### Activity
Write out the entries exactly. None of the pictures should appear in the copy.

### Dataset extract
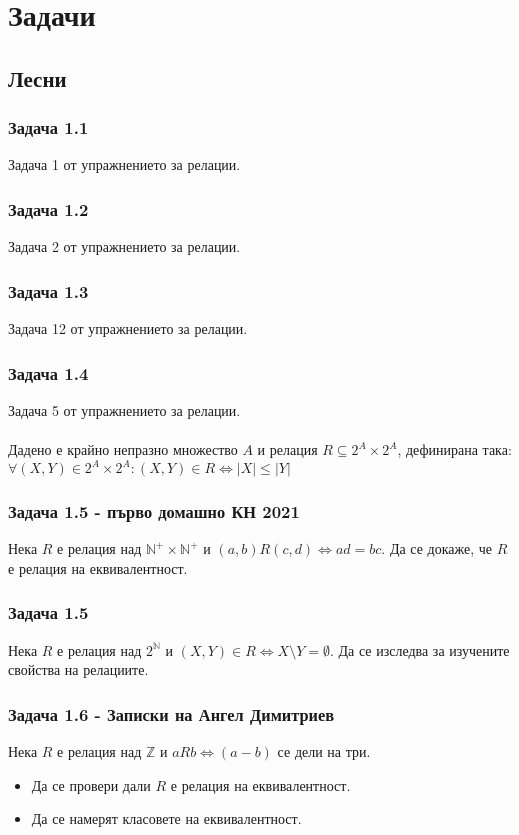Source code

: \documentclass[12pt]{article}
\begin{document}
\section*{Задачи}

\subsection*{Лесни}
\subsubsection*{Задача 1.1}
Задача 1 от упражнението за релации.
\subsubsection*{Задача 1.2}
Задача 2 от упражнението за релации.
\subsubsection*{Задача 1.3}
Задача 12 от упражнението за релации.
\subsubsection*{Задача 1.4}
Задача 5 от упражнението за релации.
\paragraph*{}
Дадено е крайно непразно множество $A$ и релация $R \subseteq 2^A \times 2^A$, дефинирана така:
$\forall (X, Y) \in 2^A \times 2^A: (X, Y) \in R \iff |X| \leq |Y|$
\subsubsection*{Задача 1.5 - първо домашно КН 2021}
Нека $R$ е релация над $\mathbb{N}^+ \times \mathbb{N}^+$ и $(a, b)R(c, d) \iff ad=bc$. Да се докаже, че $R$ е релация на еквивалентност.
\subsubsection*{Задача 1.5}
Нека $R$ е релация над $2^\mathbb{N}$ и $(X, Y) \in R \iff X \setminus Y = \emptyset$. Да се изследва за изучените свойства на релациите.
\subsubsection*{Задача 1.6 - Записки на Ангел Димитриев}
Нека $R$ е релация над $\mathbb{Z}$ и $aRb \iff (a-b)$ се дели на три.
\begin{itemize}
    \item Да се провери дали $R$ е релация на еквивалентност.
    \item Да се намерят класовете на еквивалентност.
\end{itemize}
\end{document}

### Task result
Source code

: \documentclass[12pt]{article}
\begin{document}
\section*{Задачи}

\subsection*{Лесни}
\subsubsection*{Задача 1.1}
Задача 1 от упражнението за релации.
\subsubsection*{Задача 1.2}
Задача 2 от упражнението за релации.
\subsubsection*{Задача 1.3}
Задача 12 от упражнението за релации.
\subsubsection*{Задача 1.4}
Задача 5 от упражнението за релации.
\paragraph*{}
Дадено е крайно непразно множество $A$ и релация $R \subseteq 2^A \times 2^A$, дефинирана така:
$\forall (X, Y) \in 2^A \times 2^A: (X, Y) \in R \iff |X| \leq |Y|$
\subsubsection*{Задача 1.5 - първо домашно КН 2021}
Нека $R$ е релация над $\mathbb{N}^+ \times \mathbb{N}^+$ и $(a, b)R(c, d) \iff ad=bc$. Да се докаже, че $R$ е релация на еквивалентност.
\subsubsection*{Задача 1.5}
Нека $R$ е релация над $2^\mathbb{N}$ и $(X, Y) \in R \iff X \setminus Y = \emptyset$. Да се изследва за изучените свойства на релациите.
\subsubsection*{Задача 1.6 - Записки на Ангел Димитриев}
Нека $R$ е релация над $\mathbb{Z}$ и $aRb \iff (a-b)$ се дели на три.
\begin{itemize}
    \item Да се провери дали $R$ е релация на еквивалентност.
    \item Да се намерят класовете на еквивалентност.
\end{itemize}
\end{document}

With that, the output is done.